E uma vez que é natural ao ser humano se associar a algo ou a outrém - isso está na nossa natureza e no nosso ADN, pois o Homem é um animal gregário -,  ao criarem-se condições para que tal suceda, parece-me a mim que, para além de ser anti-natura, é regressar-se a tempos em que mal se podia abrir a boca ou simplesmente olhar outrém nos olhos sem que se tivesse o receio de o fazer... Tempos esses que não deixaram grande saudade nos portugueses.
Seria isso quanto a mim, um retrocesso civilizacional impensável para os dias de hoje!
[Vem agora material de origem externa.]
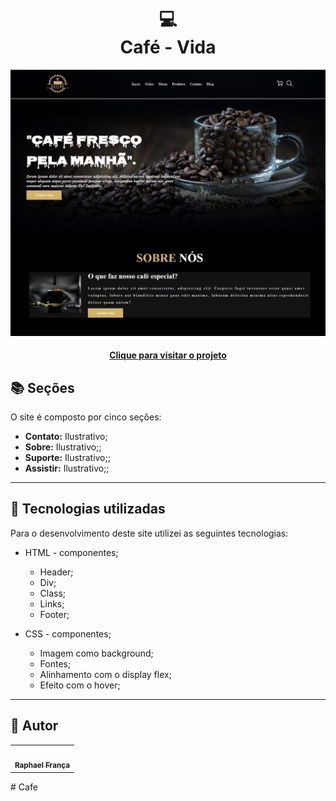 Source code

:  <h1 align="center">
  💻<br>Café  - Vida
</h1>

![Resultado final do projeto](template.jpeg)
<h4 align="center"><a href="https://benevolent-frangipane-abe99f.netlify.app/">Clique para visitar o projeto</a></h4>


## 📚 Seções

O site é composto por cinco seções:

- **Contato:** Ilustrativo;
- **Sobre:** Ilustrativo;;
- **Suporte:** Ilustrativo;;
- **Assistir:** Ilustrativo;;


---

## 💼 Tecnologias utilizadas

Para o desenvolvimento deste site utilizei as seguintes tecnologias:

- HTML - componentes;
   - Header;
   - Div;
   - Class;
   - Links;
   - Footer;
  
- CSS - componentes;
  -  Imagem como background;
   - Fontes;
   - Alinhamento com o display flex;
   - Efeito com o hover;


---

<h2>🦄 Autor</h2>

<table>
  <tr>
    <td align="center">
      <a href="https://github.com/iuricode">
        <img src="https://th.bing.com/th/id/OIP.AiDM_3jLeUPrxZfB7EeuwwAAAA?pid=ImgDet&rs=1" width="100px;" alt=""/><br>
        <sub>
          <b>Raphael França</b>
        </sub>
      </a>
    </td>
  </tr>
</table>
# Cafe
Aliás, já no tempo do Estado Novo, o deputado à Assembleia Nacional, José Cabral (16/09/1885 – 10/06/1950) apresentou em 19 de janeiro de 1935 e posteriormente aprovado cerca de quatro meses depois, a 12 de maio, um projeto-lei para extinguir as “Sociedades Secretas” – este projeto-lei  foi até hoje um dos mais vis ataques que a Maçonaria sofreu no nosso país – que teve como réplica por parte do poeta e jornalista do Diário de Lisboa,  Fernando Pessoa (13/06/1888 – 30/11/1935), um artigo bastante conhecido ainda hoje, denominado por “"As Associações Secretas: Análise Serena e Minuciosa a um Projecto de Lei apresentado ao Parlamento”, no qual Fernando Pessoa faz uma certa apologia da Augusta Ordem Maçónica e em que confronta a Assembleia Nacional, na pessoa do deputado José Cabral, em que o exorta a deixar cair este projeto-lei atroz para a liberdade dos portugueses. Liberdade esta, que mais tarde veio a ser limitada quase na íntegra como todos nós o bem sabemos…
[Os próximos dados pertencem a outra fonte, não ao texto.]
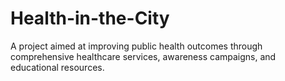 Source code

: # Health-in-the-City
A project aimed at improving public health outcomes through comprehensive healthcare services, awareness campaigns, and educational resources.

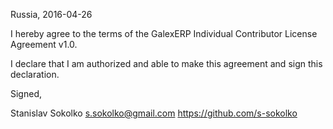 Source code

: Russia, 2016-04-26

I hereby agree to the terms of the GalexERP Individual Contributor License
Agreement v1.0.

I declare that I am authorized and able to make this agreement and sign this
declaration.

Signed,

Stanislav Sokolko s.sokolko@gmail.com  https://github.com/s-sokolko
Por tudo isto, não quero acreditar que os  direitos e garantias que atualmente existem e que promovem a Liberdade dos cidadãos e que foram conquistados com lutas e algum sangue derramado, sejam perdidos assim tão irresponsavelmente e de uma forma tão irrefletida como o aparenta ser .
Seria muito triste para mim, que defendo os valores da Liberdade e da Igualdade, assistir às consequências desse hipotético cenário que alguns se propõem a criar.
É que não basta se pensar que este é um problema exclusivo dos maçons, este é um problema que afetará a todos nós como cidadãos livres que somos. Pois se “agora toca-me a mim, amanhã te tocará a ti”…

O que me leva a recordar o poema "A Indiferença" de Bertold Brecht (10/02/1898 - 14/08/1956), que foi baseado num sermão proferido pelo pastor luterano Martin Niemöller (14/01/1892 - 06/03/1984), que irei aqui partilhar convosco dada a contemporaneadade que o mesmo tem para este assunto em particular:
"Primeiro levaram os comunistas,
Mas eu não me importei
Porque não era nada comigo.
Em seguida levaram alguns operários,
Mas a mim não me afectou
Porque não sou operário.
Depois prenderam os sindicalistas,
Mas não me incomodei
Porque nunca fui sindicalista.
Logo a seguir chegou a vez
de alguns padres, mas como não sou religioso, também não liguei.
Agora levaram-me a mim
E quando percebi,
Já era tarde."
Concluindo, esta visão que tenho sobre este assunto pode parecer demasiado pessimista, mas basta se analisar o que se fez noutros tempos e noutros lugares e se depreenderá com alguma facilidade que tal não será tão irrealista assim…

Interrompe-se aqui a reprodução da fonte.